Holland America’s Eurodam Cruise | The Baltic Sea

I never thought I would take a cruise on a large ship like Holland America’s Eurodam, but thanks to a friend in the airline business I was able to get a significantly reduced rate. And, since I had never been to Scandinavia I thought this would be a great introduction to this part of the world. I booked an inside windowless stateroom for myself (so the single supplement fare kicked in), which for me was well worth the double fare. I arrived in Copenhagen the day before boarding the ship; and, I had an additional two days for sight-seeing after docking back in Copenhagen on the 25th.

According to Wikipedia, the MS Eurodam is a Signature class cruise ship and the 80th ship to enter Holland America’s service. As one of the largest Holland America ships to date, the Eurodam weighs in at 86,700 tons and carries 2,104 passengers. And for those of you who understand the mechanics of ships and their technologies, she also has dynamic positioning abilities using three 1.9 MW bow thrusters and two 17.6 MW aft mounted Azipods. Total electrical power generation is 64 MW by six diesel generators.

The crew of the Eurodam is well trained, so boarding the ship, getting my luggage, and learning my way around the ship was accomplished in no time! My cabin was well appointed, with a nice compact bathroom, plenty of closets, television, and desk (and a nice wall of curtains to make me think there was a window there!). Given that the days are very long in this part of the world during this time of the year, I actually appreciated the total darkness when I went to sleep.

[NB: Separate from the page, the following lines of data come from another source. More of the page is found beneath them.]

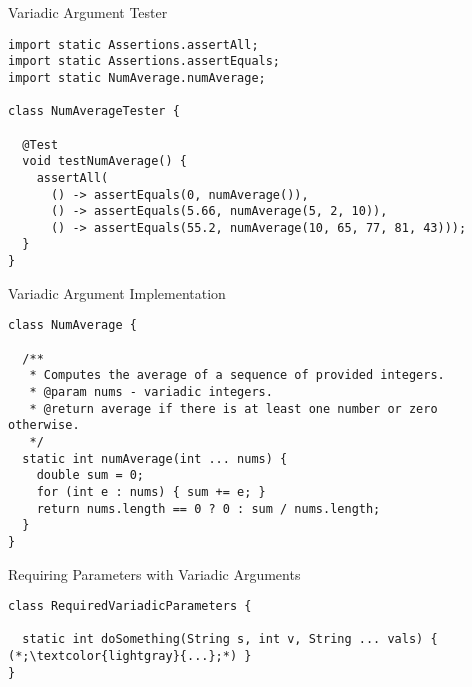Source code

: \begin{cl}[]{Variadic Argument  Tester}
\begin{lstlisting}[language=MyJava]
import static Assertions.assertAll;
import static Assertions.assertEquals;
import static NumAverage.numAverage;

class NumAverageTester {

  @Test
  void testNumAverage() {
    assertAll(
      () -> assertEquals(0, numAverage()),
      () -> assertEquals(5.66, numAverage(5, 2, 10)),
      () -> assertEquals(55.2, numAverage(10, 65, 77, 81, 43)));
  }
}
\end{lstlisting}
\end{cl}

\begin{cl}[]{Variadic Argument  Implementation}
\begin{lstlisting}[language=MyJava]
class NumAverage {

  /**
   * Computes the average of a sequence of provided integers.
   * @param nums - variadic integers.
   * @return average if there is at least one number or zero otherwise.
   */
  static int numAverage(int ... nums) {
    double sum = 0;
    for (int e : nums) { sum += e; }
    return nums.length == 0 ? 0 : sum / nums.length;
  }
}
\end{lstlisting}
\end{cl}


\begin{cl}[]{Requiring Parameters with Variadic Arguments}
\begin{lstlisting}[language=MyJava]
class RequiredVariadicParameters {

  static int doSomething(String s, int v, String ... vals) { (*;\textcolor{lightgray}{...};*) }
}
\end{lstlisting}
\end{cl}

Meals on board were excellent, as well as the service. In fact, the service throughout the trip was excellent. The crew works very hard for very long hours, and rarely has an opportunity to get off the ship during the cruise. Even with that, I saw nothing but smiles and heard nothing but friendly greetings. Towards the end of the cruise, as part of our visit to Germany the crew set up a German Beer Fest in the mid-ship lounge with all the beers and foods of Germany, along with a German Band and ice carver to entertain.

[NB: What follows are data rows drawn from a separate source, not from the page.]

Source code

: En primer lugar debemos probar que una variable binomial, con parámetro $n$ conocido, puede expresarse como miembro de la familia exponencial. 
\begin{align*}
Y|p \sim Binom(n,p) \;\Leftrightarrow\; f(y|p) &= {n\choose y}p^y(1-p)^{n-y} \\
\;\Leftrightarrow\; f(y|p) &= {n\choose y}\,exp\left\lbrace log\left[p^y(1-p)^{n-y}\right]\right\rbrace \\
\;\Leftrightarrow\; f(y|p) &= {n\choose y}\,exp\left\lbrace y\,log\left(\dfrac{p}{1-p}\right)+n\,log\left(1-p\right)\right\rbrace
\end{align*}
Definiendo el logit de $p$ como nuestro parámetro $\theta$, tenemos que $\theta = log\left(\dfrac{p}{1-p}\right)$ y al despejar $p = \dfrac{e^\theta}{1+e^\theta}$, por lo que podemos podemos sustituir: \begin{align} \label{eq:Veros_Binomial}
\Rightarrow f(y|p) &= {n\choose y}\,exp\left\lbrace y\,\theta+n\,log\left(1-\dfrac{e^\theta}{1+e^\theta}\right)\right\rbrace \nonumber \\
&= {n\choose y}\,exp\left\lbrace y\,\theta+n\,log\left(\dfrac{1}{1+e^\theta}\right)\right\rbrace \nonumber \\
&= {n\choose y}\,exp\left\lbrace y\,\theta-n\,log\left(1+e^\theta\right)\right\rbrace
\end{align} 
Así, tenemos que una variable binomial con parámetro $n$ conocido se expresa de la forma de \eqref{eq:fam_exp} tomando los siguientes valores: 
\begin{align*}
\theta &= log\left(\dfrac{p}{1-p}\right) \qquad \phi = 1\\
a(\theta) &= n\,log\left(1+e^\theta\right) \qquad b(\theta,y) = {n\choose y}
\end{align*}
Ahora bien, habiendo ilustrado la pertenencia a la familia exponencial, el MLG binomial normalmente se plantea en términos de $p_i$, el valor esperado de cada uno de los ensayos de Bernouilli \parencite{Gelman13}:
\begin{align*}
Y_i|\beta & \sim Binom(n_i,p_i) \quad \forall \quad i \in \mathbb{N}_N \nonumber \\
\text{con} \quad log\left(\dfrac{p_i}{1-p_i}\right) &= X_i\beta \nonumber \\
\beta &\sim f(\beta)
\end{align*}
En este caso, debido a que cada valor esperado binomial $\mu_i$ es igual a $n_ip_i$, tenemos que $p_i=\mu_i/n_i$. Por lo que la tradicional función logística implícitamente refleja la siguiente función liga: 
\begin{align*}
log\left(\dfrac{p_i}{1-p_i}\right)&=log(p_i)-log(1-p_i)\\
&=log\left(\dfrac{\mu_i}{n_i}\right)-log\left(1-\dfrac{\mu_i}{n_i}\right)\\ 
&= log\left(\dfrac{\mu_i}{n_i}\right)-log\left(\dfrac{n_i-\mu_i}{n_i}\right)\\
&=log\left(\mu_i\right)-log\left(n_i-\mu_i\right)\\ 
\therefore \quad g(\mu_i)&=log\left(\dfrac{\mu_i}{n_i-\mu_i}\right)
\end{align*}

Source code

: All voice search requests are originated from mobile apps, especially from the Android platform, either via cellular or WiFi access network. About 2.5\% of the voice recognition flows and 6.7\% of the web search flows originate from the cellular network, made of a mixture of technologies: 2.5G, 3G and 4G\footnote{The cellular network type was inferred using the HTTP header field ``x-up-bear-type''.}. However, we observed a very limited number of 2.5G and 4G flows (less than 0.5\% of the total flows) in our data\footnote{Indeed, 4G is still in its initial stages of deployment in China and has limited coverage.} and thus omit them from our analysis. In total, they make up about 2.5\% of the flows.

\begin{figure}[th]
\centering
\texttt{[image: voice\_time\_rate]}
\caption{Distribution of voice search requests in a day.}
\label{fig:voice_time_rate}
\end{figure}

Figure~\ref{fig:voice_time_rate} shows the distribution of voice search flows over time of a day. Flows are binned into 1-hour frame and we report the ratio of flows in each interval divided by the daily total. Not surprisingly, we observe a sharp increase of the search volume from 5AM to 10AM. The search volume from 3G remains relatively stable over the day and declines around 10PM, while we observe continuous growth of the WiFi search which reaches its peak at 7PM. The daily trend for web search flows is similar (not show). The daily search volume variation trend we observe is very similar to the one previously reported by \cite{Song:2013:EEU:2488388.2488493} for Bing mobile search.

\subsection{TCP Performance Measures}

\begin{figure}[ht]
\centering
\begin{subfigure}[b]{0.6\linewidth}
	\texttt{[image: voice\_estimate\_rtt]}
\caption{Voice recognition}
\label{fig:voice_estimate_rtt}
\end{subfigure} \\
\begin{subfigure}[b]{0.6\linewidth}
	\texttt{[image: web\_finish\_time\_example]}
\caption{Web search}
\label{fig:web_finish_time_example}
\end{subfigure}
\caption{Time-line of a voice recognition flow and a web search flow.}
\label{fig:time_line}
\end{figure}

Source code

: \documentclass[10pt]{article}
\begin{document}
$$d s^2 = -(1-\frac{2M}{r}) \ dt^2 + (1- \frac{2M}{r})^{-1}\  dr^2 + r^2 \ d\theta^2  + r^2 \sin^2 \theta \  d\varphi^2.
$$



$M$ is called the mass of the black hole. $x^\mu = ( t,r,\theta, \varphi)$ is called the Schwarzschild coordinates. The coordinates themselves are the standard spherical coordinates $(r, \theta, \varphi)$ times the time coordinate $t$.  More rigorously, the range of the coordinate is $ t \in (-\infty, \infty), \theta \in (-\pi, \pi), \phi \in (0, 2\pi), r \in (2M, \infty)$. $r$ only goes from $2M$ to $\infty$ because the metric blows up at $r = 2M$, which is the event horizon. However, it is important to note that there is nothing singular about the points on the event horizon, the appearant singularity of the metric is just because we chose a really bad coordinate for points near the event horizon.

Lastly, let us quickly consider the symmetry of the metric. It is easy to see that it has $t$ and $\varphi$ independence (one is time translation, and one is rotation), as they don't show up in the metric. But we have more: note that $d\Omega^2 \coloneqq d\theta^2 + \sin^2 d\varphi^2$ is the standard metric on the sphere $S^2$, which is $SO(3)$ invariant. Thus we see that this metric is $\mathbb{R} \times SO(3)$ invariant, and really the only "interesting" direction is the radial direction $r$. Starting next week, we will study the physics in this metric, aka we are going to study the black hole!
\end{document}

When I wasn’t on the Lido Deck enjoying a meal or a snack (which seemed like all the time), I found myself at the Lido level mid-ship lounge, or the forward Observation Deck, which provided a tremendous view. In the evening, I joined new found friends in the mid-ship Silk Room Observation Room, where we could enjoy drinks and catch up on what others had done or seen during the day. I was traveling with my two friends from Denver, and others who joined us were from Alabama, South Carolina, California, Pennsylvania and Australia (currently living in London). Finding other like-minded single travelers made the 12-day cruise much more interesting, since a majority of the passengers were older, married couples, or younger couples, some of whom brought their children, as young as 6 months.

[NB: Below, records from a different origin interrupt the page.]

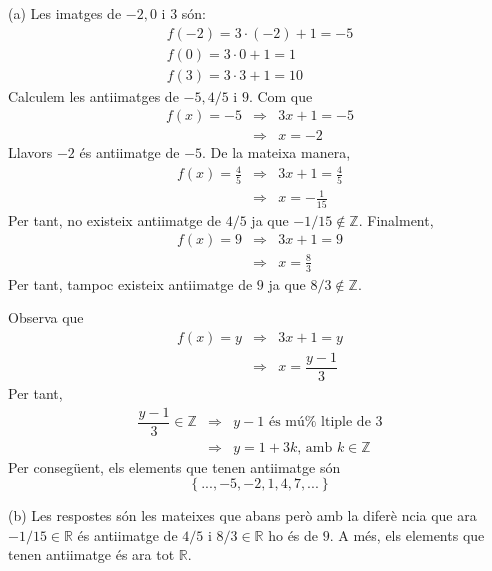 \begin{solucio}
(a) Les imatges de $-2,0$ i $3$ s\'{o}n:%
\begin{equation*}
\begin{array}{l}
f(-2)=3\cdot \left( -2\right) +1=-5 \\
f(0)=3\cdot 0+1=1 \\
f(3)=3\cdot 3+1=10%
\end{array}%
\end{equation*}%
Calculem les antiimatges de $-5,4/5$ i $9$. Com que%
\begin{equation*}
\begin{array}{lll}
f(x)=-5 & \Longrightarrow & 3x+1=-5 \\
& \Longrightarrow & x=-2%
\end{array}%
\end{equation*}%
Llavors $-2$ \'{e}s antiimatge de $-5$. De la mateixa manera,
\begin{equation*}
\begin{array}{lll}
f(x)=\frac{4}{5} & \Longrightarrow & 3x+1=\frac{4}{5} \\
& \Longrightarrow & x=-\frac{1}{15}%
\end{array}%
\end{equation*}%
Per tant, no existeix antiimatge de $4/5$ ja que $-1/15\notin \mathbb{Z}$.
Finalment,%
\begin{equation*}
\begin{array}{lll}
f(x)=9 & \Longrightarrow & 3x+1=9 \\
& \Longrightarrow & x=\frac{8}{3}%
\end{array}%
\end{equation*}%
Per tant, tampoc existeix antiimatge de $9$ ja que $8/3\notin \mathbb{Z}$.

Observa que%
\begin{equation*}
\begin{array}{lll}
f(x)=y & \Longrightarrow & 3x+1=y \\
& \Longrightarrow & x=\dfrac{y-1}{3}%
\end{array}%
\end{equation*}%
Per tant,%
\begin{equation*}
\begin{array}{lll}
\dfrac{y-1}{3}\in \mathbb{Z} & \Longrightarrow & y-1\text{ \'{e}s m\'{u}%
ltiple de }3 \\
& \Longrightarrow & y=1+3k\text{, amb }k\in \mathbb{Z}%
\end{array}%
\end{equation*}%
Per conseg\"{u}ent, els elements que tenen antiimatge s\'{o}n%
\begin{equation*}
\left\{ ...,-5,-2,1,4,7,...\right\}
\end{equation*}

(b) Les respostes s\'{o}n les mateixes que abans per\`{o} amb la difer\`{e}%
ncia que ara $-1/15\in \mathbb{R}$ \'{e}s antiimatge de $4/5$ i $8/3\in
\mathbb{R}$ ho \'{e}s de $9$. A m\'{e}s, els elements que tenen antiimatge
\'{e}s ara tot $\mathbb{R}$.
\end{solucio}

In retrospect, I should have packed fewer clothes and used the onboard laundry service; and, I would have left my laptop and cell phone at home. With them, there was a tendency to want to be “connected” to the outside world, and onboard ship that proved to be one expensive luxury. Internet service on the ship could be purchased using one of several packages, which offered a certain number of minutes for $100, $200, or $250. While that cost might not seem outrageous for the 12-day cruise, the fact that the download speed was extremely slow meant that half of my time on the computer was watching the spinning wheel until my information loaded . . . so the time (and money) went very quickly.  As a result, once the ship was docked in any port, there seemed to be a mass exodus of passengers and crew to the nearest free “hotspot” in order to get online without acquiring roaming charges. We found that some tour buses, restaurants and coffee shops offered free internet service, so those sources were popular as well. All in all, my first cruise ship experience was a good one. I’m not sure I will take another cruise, but if I do I would not hesitate to check into Holland America . . . its a quality operation! For more information on Holland America and the Eurodam, check out this web site: http://eurodam.hollandamerica.com/non_flash/.

For a glimpse into the ports we visited, check out the following posts as I publish them online:

One Day in Tallinn, Estonia (Posted July 2, 2014)
Two Days in Saint Petersburg, Russia (Posted July 6, 2014)
One Day in Helsinki, Finland (Posted July 23, 2014)
Two Days in Stockholm, Sweden (Posted August 1, 2014)

One Day in Warnemunde and Rostack, Germany (Posted August 2, 2014)
One Day in Kiel, Germany (Posted August 4, 2014)
Two Days in Copenhagen, Denmark (August 5, 2014)

2 responses to “Holland America’s Eurodam Cruise | The Baltic Sea

  1. Hi Tim – that’s an impressive ship. Facilities look so fancy. I haven’t been on a big cruise liners.. I am wondering, did you ever feel the ship swinging on the waves?
    – Ruta


    • No, not at all……..although it is smaller than many of the popular cruise ships, it is far from small, so not even the slightest “swinging” on the waves. Then again, we were in the Baltic Sea so perhaps that would not be the case if we were sailing the Atlantic Ocean.